(What you will do)
Give every line from the entries that contains "disciples".

[Stored data entries]
·····

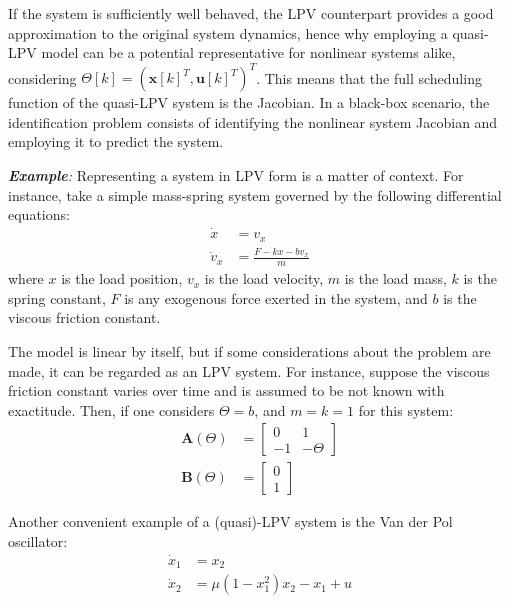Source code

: If the system is sufficiently well behaved, the LPV counterpart provides a good approximation to the original system dynamics, hence why employing a quasi-LPV model can be a potential representative for nonlinear systems alike, considering $\Theta [k] = (\mathbf{x}[k]^T,\mathbf{u}[k]^T)^T$.
%
This means that the full scheduling function of the quasi-LPV system is the Jacobian.
%
In a black-box scenario, the identification problem consists of identifying the nonlinear system Jacobian and employing it to predict the system.

\mbox{}

\noindent\textit{\textbf{Example}:} Representing a system in LPV form is a matter of context.
%
For instance, take a simple mass-spring system governed by the following differential equations:
\begin{equation}
\begin{aligned}
    \dot{x} &= v_x\\
    \dot{v}_x &= \frac{F - kx - bv_x}{m}
\end{aligned}
\end{equation}
where $x$ is the load position, $v_x$ is the load velocity, $m$ is the load mass, $k$ is the spring constant, $F$ is any exogenous force exerted in the system, and $b$ is the viscous friction constant.

The model is linear by itself, but if some considerations about the problem are made, it can be regarded as an LPV system.
%
For instance, suppose the viscous friction constant varies over time and is assumed to be not known with exactitude.
%
Then, if one considers $\Theta = b$, and $m = k = 1$ for this system:
\begin{equation}
\begin{aligned}
    \mathbf{A}(\Theta) &= 
    \begin{bmatrix}
      0 & 1\\
      -1 & -\Theta
    \end{bmatrix}\\
    \mathbf{B}(\Theta) &=
    \begin{bmatrix}
        0\\
        1
    \end{bmatrix}
\end{aligned}
\end{equation}

Another convenient example of a (quasi)-LPV system is the Van der Pol oscillator:
\begin{equation}
\begin{aligned} \label{eq:sys:VandePol}
  \dot{x}_1 &= x_2\\
  \dot{x}_2 &= \mu(1-x_1^2)x_2 - x_1 + u
\end{aligned}
\end{equation}

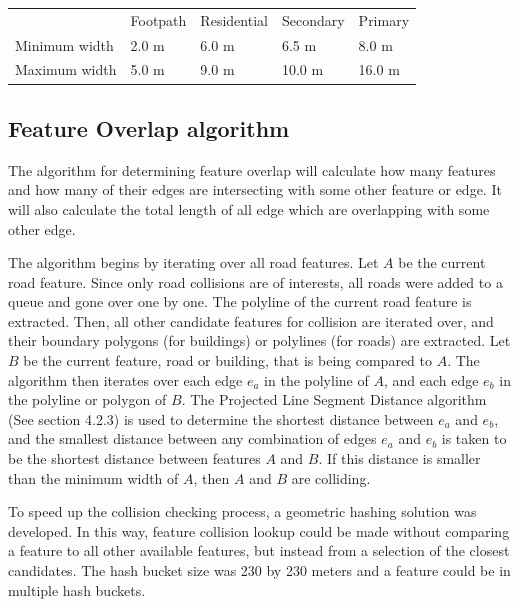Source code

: \documentclass{kththesis}
\begin{document}
\begin{table}[H]
    \begin{tabular}{lllll}
                      & Footpath & Residential & Secondary & Primary \\
        Minimum width & 2.0 m    & 6.0 m       & 6.5 m     & 8.0 m   \\
        Maximum width & 5.0 m    & 9.0 m       & 10.0 m    & 16.0 m
    \end{tabular}
    \label{table:road-widths}
\end{table}

\subsection{Feature Overlap algorithm}

The algorithm for determining feature overlap will calculate how many features and how many of their edges are intersecting with some other feature or edge.
It will also calculate the total length of all edge which are overlapping with some other edge.

The algorithm begins by iterating over all road features.
Let $A$ be the current road feature.
Since only road collisions are of interests, all roads were added to a queue and gone over one by one.
The polyline of the current road feature is extracted.
Then, all other candidate features for collision are iterated over, and their boundary polygons (for buildings) or polylines (for roads) are extracted.
Let $B$ be the current feature, road or building, that is being compared to $A$.
The algorithm then iterates over each edge $e_a$ in the polyline of $A$, and each edge $e_b$ in the polyline or polygon of $B$.
The Projected Line Segment Distance algorithm (See section 4.2.3) is used to determine the shortest distance between $e_a$ and $e_b$, and the smallest distance between any combination of edges $e_a$ and $e_b$ is taken to be the shortest distance between features $A$ and $B$.
If this distance is smaller than the minimum width of $A$, then $A$ and $B$ are colliding.

To speed up the collision checking process, a geometric hashing solution was developed.
In this way, feature collision lookup could be made without comparing a feature to all other available features, but instead from a selection of the closest candidates.
The hash bucket size was 230 by 230 meters and a feature could be in multiple hash buckets.
\end{document}
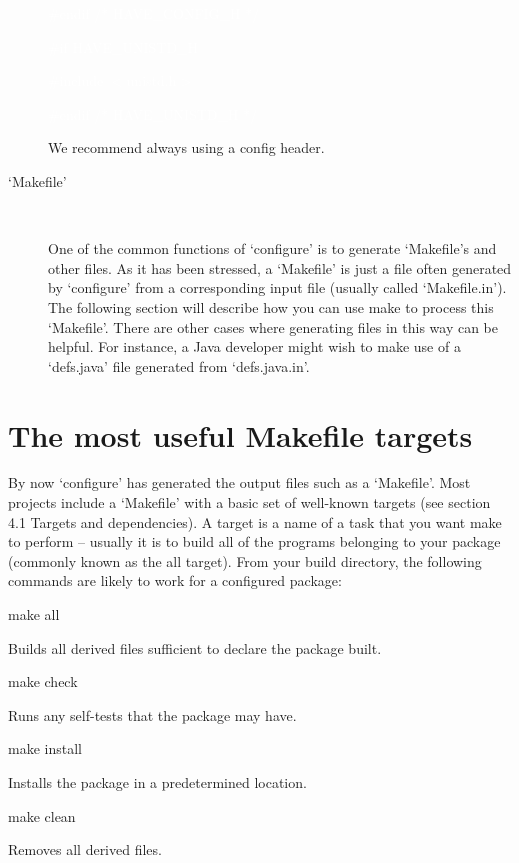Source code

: \begin{description}
{\begin{minipage}{12cm}
  \textcolor{white}{\#endif /* HAVE\_{}CONFIG\_{}H */}

  \textcolor{white}{\#if HAVE\_{}UNISTD\_{}H}

  \textcolor{white}{\#include $<$unistd.h$>$}

  \textcolor{white}{\#endif /* HAVE\_{}UNISTD\_{}H */}

\end{minipage}}
\bigskip

We recommend always using a config header. 


\item[`Makefile']
\ %

One of the common functions of `configure' is to generate `Makefile's and other files. As it has been stressed, a `Makefile' is just a file often generated by `configure' from a corresponding input file (usually called `Makefile.in'). The following section will describe how you can use make to process this `Makefile'. There are other cases where generating files in this way can be helpful. For instance, a Java developer might wish to make use of a `defs.java' file generated from `defs.java.in'. 
\end{description} 

\section{The most useful Makefile targets}


By now `configure' has generated the output files such as a `Makefile'. Most projects include a `Makefile' with a basic set of well-known targets (see section 4.1 Targets and dependencies). A target is a name of a task that you want make to perform -- usually it is to build all of the programs belonging to your package (commonly known as the all target). From your build directory, the following commands are likely to work for a configured package:

\bigskip
\noindent
make all

Builds all derived files sufficient to declare the package built. 

\noindent
make check 

Runs any self-tests that the package may have. 

\noindent
make install 

Installs the package in a predetermined location. 

\noindent
make clean 

Removes all derived files. 

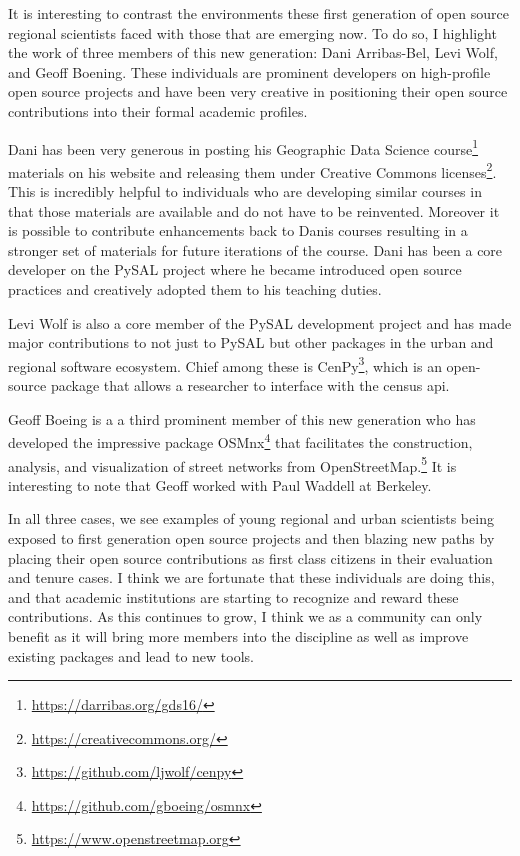 \documentclass[11pt]{article}
\begin{document}
It is interesting to contrast the environments these first generation of open
source regional scientists faced with those that are emerging now. To do so, I
highlight the work of three members of this new generation: Dani Arribas-Bel,
Levi Wolf, and Geoff Boening. These individuals are prominent developers on
high-profile open source projects and have been very creative in positioning
their open source contributions into their formal academic profiles.

Dani has been very generous in posting his Geographic Data Science course\footnote{\url{https://darribas.org/gds16/}}
materials on his website and releasing them under Creative Commons
licenses\footnote{\url{https://creativecommons.org/}}.  This is incredibly helpful to individuals who are developing
similar courses in that those materials are available and do not have to be
reinvented. Moreover it is possible to contribute enhancements back to Danis
courses resulting in a stronger set of materials for future iterations of the
course. Dani has been a core developer on the PySAL project where he became
introduced open source practices and creatively adopted them to his teaching
duties.


Levi Wolf is also a core member of the PySAL development project and has made
major contributions to not just to PySAL but other packages in the urban and
regional software ecosystem. Chief among these is CenPy\footnote{\url{https://github.com/ljwolf/cenpy}}, which is an
open-source package that allows a researcher to interface with the census api.

Geoff Boeing is a a third prominent member of this new generation who has
developed the impressive package OSMnx\footnote{\url{https://github.com/gboeing/osmnx}} that facilitates the
construction, analysis, and visualization of street networks from
OpenStreetMap.\footnote{\url{https://www.openstreetmap.org}} It is interesting to note that Geoff worked with Paul
Waddell at Berkeley.

In all three cases, we see examples of young regional and urban scientists
being exposed to first generation open source projects and then blazing new
paths by placing their open source contributions as first class citizens in
their evaluation and tenure cases. I think we are fortunate that these
individuals are doing this, and that academic institutions are starting to
recognize and reward these contributions. As this continues to grow, I think we
as a community can only benefit as it will bring more members into the
discipline as well as improve existing packages and lead to new tools.
\end{document}
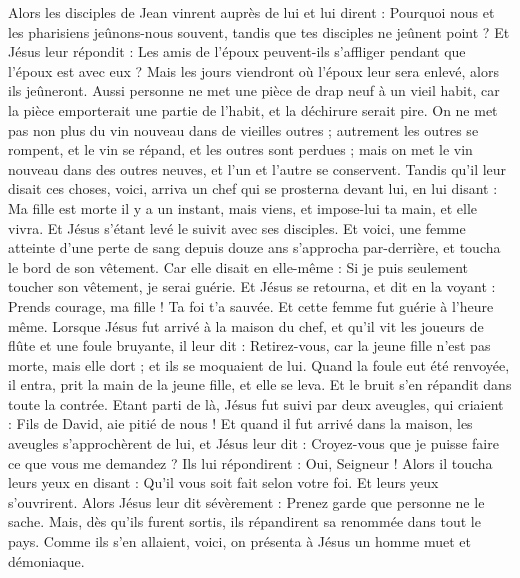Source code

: \begin{multicols}{2}
Alors les disciples de Jean vinrent auprès de lui et lui dirent : Pourquoi nous et les pharisiens jeûnons-nous souvent, tandis que tes disciples ne jeûnent point ?
Et Jésus leur répondit : Les amis de l'époux peuvent-ils s'affliger pendant que l'époux est avec eux ? Mais les jours viendront où l'époux leur sera enlevé, alors ils jeûneront.
Aussi personne ne met une pièce de drap neuf à un vieil habit, car la pièce emporterait une partie de l'habit, et la déchirure serait pire.
On ne met pas non plus du vin nouveau dans de vieilles outres ; autrement les outres se rompent, et le vin se répand, et les outres sont perdues ; mais on met le vin nouveau dans des outres neuves, et l'un et l'autre se conservent.
Tandis qu'il leur disait ces choses, voici, arriva un chef qui se prosterna devant lui, en lui disant : Ma fille est morte il y a un instant, mais viens, et impose-lui ta main, et elle vivra.
Et Jésus s'étant levé le suivit avec ses disciples.
Et voici, une femme atteinte d'une perte de sang depuis douze ans s'approcha par-derrière, et toucha le bord de son vêtement.
Car elle disait en elle-même : Si je puis seulement toucher son vêtement, je serai guérie.
Et Jésus se retourna, et dit en la voyant : Prends courage, ma fille ! Ta foi t'a sauvée. Et cette femme fut guérie à l'heure même.
Lorsque Jésus fut arrivé à la maison du chef, et qu'il vit les joueurs de flûte et une foule bruyante,
il leur dit : Retirez-vous, car la jeune fille n'est pas morte, mais elle dort ; et ils se moquaient de lui.
Quand la foule eut été renvoyée, il entra, prit la main de la jeune fille, et elle se leva.
Et le bruit s'en répandit dans toute la contrée.
Etant parti de là, Jésus fut suivi par deux aveugles, qui criaient : Fils de David, aie pitié de nous !
Et quand il fut arrivé dans la maison, les aveugles s'approchèrent de lui, et Jésus leur dit : Croyez-vous que je puisse faire ce que vous me demandez ? Ils lui répondirent : Oui, Seigneur !
Alors il toucha leurs yeux en disant : Qu'il vous soit fait selon votre foi.
Et leurs yeux s'ouvrirent. Alors Jésus leur dit sévèrement : Prenez garde que personne ne le sache.
Mais, dès qu'ils furent sortis, ils répandirent sa renommée dans tout le pays.
Comme ils s'en allaient, voici, on présenta à Jésus un homme muet et démoniaque.

\end{multicols}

·····

(Task output)
Alors les disciples de Jean vinrent auprès de lui et lui dirent : Pourquoi nous et les pharisiens jeûnons-nous souvent, tandis que tes disciples ne jeûnent point ?
Et Jésus s'étant levé le suivit avec ses disciples.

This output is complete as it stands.